The evidence is considerable that Brookdale is not serving its customers well. It has struggled with occupancy, a measure often used to gauge resident satisfaction or dissatisfaction. Occupancy has languished well below industry norms. Clearly, current management has not done well with its stewardship.

BadCo, GoodCo, BadAssCo

The new, clever money crew proposes ranking properties by occupancy and selling or “monetizing” “BadCo” (below 75% occupancy) communities, shrinking Brookdale into a smaller “GoodCo” (above 75% occupancy) enterprise. Neither is very constructive. Obviously, most of the rest of the industry knows how to bring both “BadCo” and “GoodCo” properties up closer to 90% or better occupancy. They’re doing it.

Focusing on occupancy would be good for customers, good for the company, and good for shareholders … very good for shareholders. Yet, neither current management nor the usurpers care enough about people to think much about what might attract customers and make them satisfied. Has business really become this self-serving? This contest of the greedy dragons makes Adam Smith seem altruistic.

Greed

We live in an era in which greed, self-aggrandizement, and self-deification are often on display. Hollywood gives us the telling quote that applies here: “… greed for lack of a better word is good. Greed is right. Greed works. Greed clarifies, cuts through, and captures the essence of the evolutionary spirit. Greed in all of its forms, greed for life, for money, for love, for knowledge has marked an upward surge of mankind …”. [Source]
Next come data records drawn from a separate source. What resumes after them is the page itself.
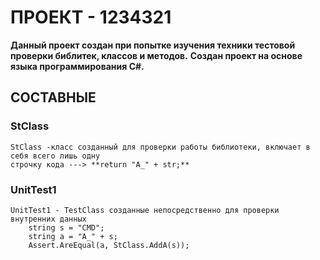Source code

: # ПРОЕКТ - 1234321
**Данный проект создан при попытке изучения техники тестовой проверки библитек, классов и методов.**
**Создан проект на основе языка программирования C#.**
## СОСТАВНЫЕ

### StClass
    StClass -класс созданный для проверки работы библиотеки, включает в себя всего лишь одну 
    строчку кода ---> **return "A_" + str;**
### UnitTest1
    UnitTest1 - TestClass созданные непосредственно для проверки внутренних данных
        string s = "CMD";
        string a = "A_" + s;
        Assert.AreEqual(a, StClass.AddA(s));
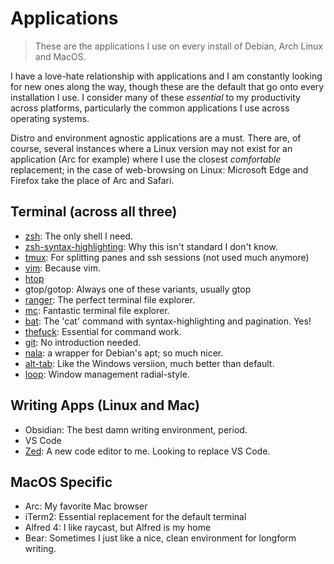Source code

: # Applications

> These are the applications I use on every install of Debian, Arch Linux and MacOS.

I have a love-hate relationship with applications and I am constantly looking for new ones along the way, though these are the default that go onto every installation I use. I consider many of these *essential* to my productivity across platforms, particularly the common applications I use across operating systems.

Distro and environment agnostic applications are a must. There are, of course, several instances where a Linux version may not exist for an application (Arc for example) where I use the closest *comfortable* replacement; in the case of web-browsing on Linux: Microsoft Edge and Firefox take the place of Arc and Safari.

## Terminal (across all three)

- [zsh](http://zsh.org): The only shell I need.
- [zsh-syntax-highlighting](https://github.com/zsh-users/zsh-syntax-highlighting): Why this isn't standard I don't know.
- [tmux](https://github.com/tmux/tmux/wiki): For splitting panes and ssh sessions (not used much anymore)
- [vim](https://vim.org): Because vim.
- [htop](https://htop.dev)
- gtop/gotop: Always one of these variants, usually gtop
- [ranger](https://github.com/ranger/ranger): The perfect terminal file explorer.
- [mc](https://midnight-commander.org): Fantastic terminal file explorer.
- [bat](https://github.com/sharkdp/bat): The 'cat' command with syntax-highlighting and pagination. Yes!
- [thefuck](https://github.com/nvbn/thefuck): Essential for command work.
- [git](https://github.com): No introduction needed.
- [nala](https://github.com/volitank/nala): a wrapper for Debian's apt; so much nicer.
- [alt-tab](https://alt-tab-macos.netlify.app): Like the Windows versiion, much better than default.
- [loop](https://github.com/MrKai77/Loop?tab=readme-ov-file): Window management radial-style.


## Writing Apps (Linux and Mac)

- Obsidian: The best damn writing environment, period.
- VS Code
- [Zed](https://zed.dev): A new code editor to me. Looking to replace VS Code.

## MacOS Specific

- Arc: My favorite Mac browser
- iTerm2: Essential replacement for the default terminal
- Alfred 4: I like raycast, but Alfred is my home
- Bear: Sometimes I just like a nice, clean environment for longform writing.
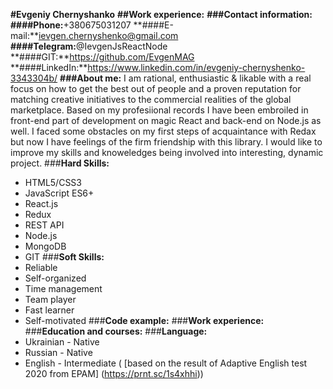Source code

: **#Evgeniy Chernyshanko**
**##Work experience:**
**###Contact information:**
**####Phone:**+380675031207
**####E-mail:**ievgen.chernyshenko@gmail.com
**####Telegram:**@IevgenJsReactNode
**####GIT:**https://github.com/EvgenMAG
**####LinkedIn:**https://www.linkedin.com/in/evgeniy-chernyshenko-3343304b/
**###About me:**
I am rational, enthusiastic & likable with a real focus on how to get the best out of people and a proven reputation for matching creative initiatives to the commercial realities of the global marketplace. Based on my profesiional records I have been embroiled in front-end part of development on magic React and back-end on Node.js as well.
I faced some obstacles on my first steps of acquaintance with Redax but now I have feelings of the firm friendship with this library. I would like to improve my skills and knoweledges being involved into interesting, dynamic project.
###**Hard Skills:**
* HTML5/CSS3 
* JavaScript ES6+ 
* React.js
* Redux 
* REST API 
* Node.js 
* MongoDB
* GIT
###**Soft Skills:**
* Reliable 
* Self-organized 
* Time management 
* Team player
* Fast learner 
* Self-motivated
###**Code example:**
###**Work experience:**
###**Education and courses:**
###**Language:**
* Ukrainian - Native
* Russian - Native
* English - Intermediate ( [based on the result of Adaptive English test 2020 from EPAM] (https://prnt.sc/1s4xhhi))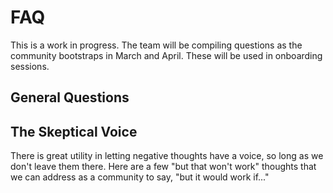 # FAQ

This is a work in progress. The team will be compiling questions as the community bootstraps in March and April. These will be used in onboarding sessions.

## General Questions

## The Skeptical Voice

There is great utility in letting negative thoughts have a voice, so long as we don't leave them there. Here are a few "but that won't work" thoughts that we can address as a community to say, "but it would work if..."

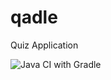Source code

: # qadle
Quiz Application


![Java CI with Gradle](https://github.com/mhanggi/qadle/workflows/Java%20CI%20with%20Gradle/badge.svg)

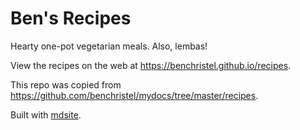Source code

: # Ben's Recipes

Hearty one-pot vegetarian meals. Also, lembas!

View the recipes on the web at https://benchristel.github.io/recipes.

This repo was copied from https://github.com/benchristel/mydocs/tree/master/recipes.

Built with [mdsite](https://github.com/benchristel/mdsite).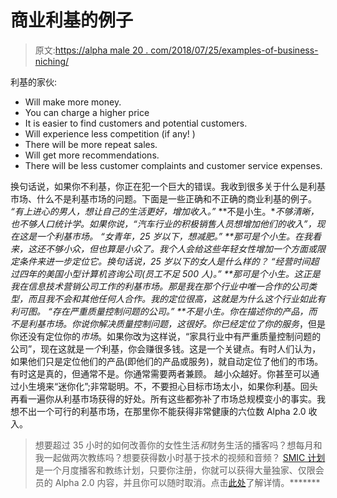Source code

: # 商业利基的例子

> 原文:[https://alpha male 20 . com/2018/07/25/examples-of-business-niching/](https://alphamale20.com/2018/07/25/examples-of-business-niching/)

利基的家伙:

*   Will make more money.
*   You can charge a higher price
*   It is easier to find customers and potential customers.
*   Will experience less competition (if any! )
*   There will be more repeat sales.
*   Will get more recommendations.
*   There will be less customer complaints and customer service expenses.

换句话说，如果你不利基，你正在犯一个巨大的错误。我收到很多关于什么是利基市场、什么不是利基市场的问题。下面是一些正确和不正确的商业利基的例子。
*“有上进心的男人，想让自己的生活更好，增加收入。”*
**不是小生。**不够清晰，也不够人口统计学。如果你说，“汽车行业的积极销售人员想增加他们的收入”，现在*这是一个利基市场。
*“女青年，25 岁以下，想减肥。”*
**那可是个小生。在我看来，这还不够小众，但也算是小众了。我个人会给这些年轻女性增加一个方面或限定条件来进一步定位它。换句话说，25 岁以下的女人是什么样的？
*“经营时间超过四年的美国小型计算机咨询公司(员工不足 500 人)。”*
**那可是个小生。这正是我在信息技术营销公司工作的利基市场。那是我在那个行业中唯一合作的公司类型，而且我不会和其他任何人合作。我的定位很高，这就是为什么这个行业如此有利可图。
*“存在严重质量控制问题的公司。”*
**不是小生。你在描述你的产品，而不是利基市场。你说你解决质量控制问题，这很好。你已经定位了你的*服务*，但是你还没有定位你的*市场*。如果你改为这样说，“家具行业中有严重质量控制问题的公司”，现在这就是*一个*利基，你会赚很多钱。这是一个关键点。有时人们认为，如果他们只是定位他们的产品(即他们的产品或服务)，就自动定位了他们的市场。有时这是真的，但通常不是。你通常需要两者兼顾。
越小众越好。你甚至可以通过小生境来“迷你化”;非常聪明。不，不要担心目标市场太小，如果你利基。回头再看一遍你从利基市场获得的好处。所有这些都弥补了市场总规模变小的事实。我想不出一个可行的利基市场，在那里你不能获得非常健康的六位数 Alpha 2.0 收入。

> 想要超过 35 小时的如何改善你的女性生活*和*财务生活的播客吗？想每月和我一起做两次教练吗？想要获得数小时基于技术的视频和音频？ [SMIC 计划](https://alphamale20.kartra.com/page/vIL17)是一个月度播客和教练计划，只要你注册，你就可以获得大量独家、仅限会员的 Alpha 2.0 内容，并且你可以随时取消。点击[此处](https://alphamale20.kartra.com/page/vIL17)了解详情。*******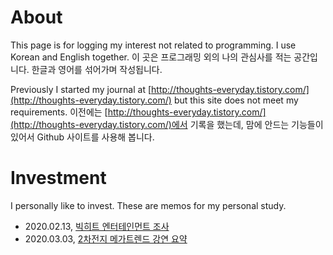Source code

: 
# About

This page is for logging my interest not related to programming. I use Korean and English together.
이 곳은 프로그래밍 외의 나의 관심사를 적는 공간입니다. 한글과 영어를 섞어가며 작성됩니다.

Previously I started my journal at [http://thoughts-everyday.tistory.com/](http://thoughts-everyday.tistory.com/) but this site does not meet my requirements.
이전에는 [http://thoughts-everyday.tistory.com/](http://thoughts-everyday.tistory.com/)에서 기록을 했는데, 맘에 안드는 기능들이 있어서 Github 사이트를 사용해 봅니다.

# Investment

I personally like to invest. These are memos for my personal study.

- 2020.02.13, [빅히트 엔터테인먼트 조사](post/20210213-bighit-entertainment.md)
- 2020.03.03, [2차전지 메가트렌드 강연 요약](post/20210303-2battery.md)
I disagree. I think we can be better than this. Humans are gregarious and communal. Vultures are not. They swoop in with destructive intent. Brookdale should have nothing to do with vultures.

The Lesser Evil

The shareholders of Brookdale now face two unappealing alternatives. We’ve been here before. How often do we have to vote for the lesser evil as our nation, or in this case, our company, suffers and loses face? Yes, Brookdale needs new life and a new commitment.

Vulture capitalism is not Brookdale’s best future. Read the qualifications of the two slates of directors that are proposed as qualified to oversee this great trust of a business. Most are money denizens, investors of wealth of one form or another. But, Brookdale is a people business, and it needs a people person of astute perception and understanding to lead it forward.

This doesn’t require the lengthy, stultifying process-laden busywork of a six-month search by Spencer Stuart. It requires a wise board with members of high character, versed in the humanities of people, a board with ethical and moral standards to match. Is that so rare and improbable in our America of 2025?

Facing this election at such a sad time with such limited choices is devastating. America needs a respectable Brookdale, not just a money machine to enrich those who value money before people. We need leadership of stature, not the only option being to choose the lesser of two evils.

Disclaimer: I bought Brookdale shares at $37, and the price now is below $7, so if Brookdale were to rise to more than five times its current value, I might have a chance of benefiting from my investment.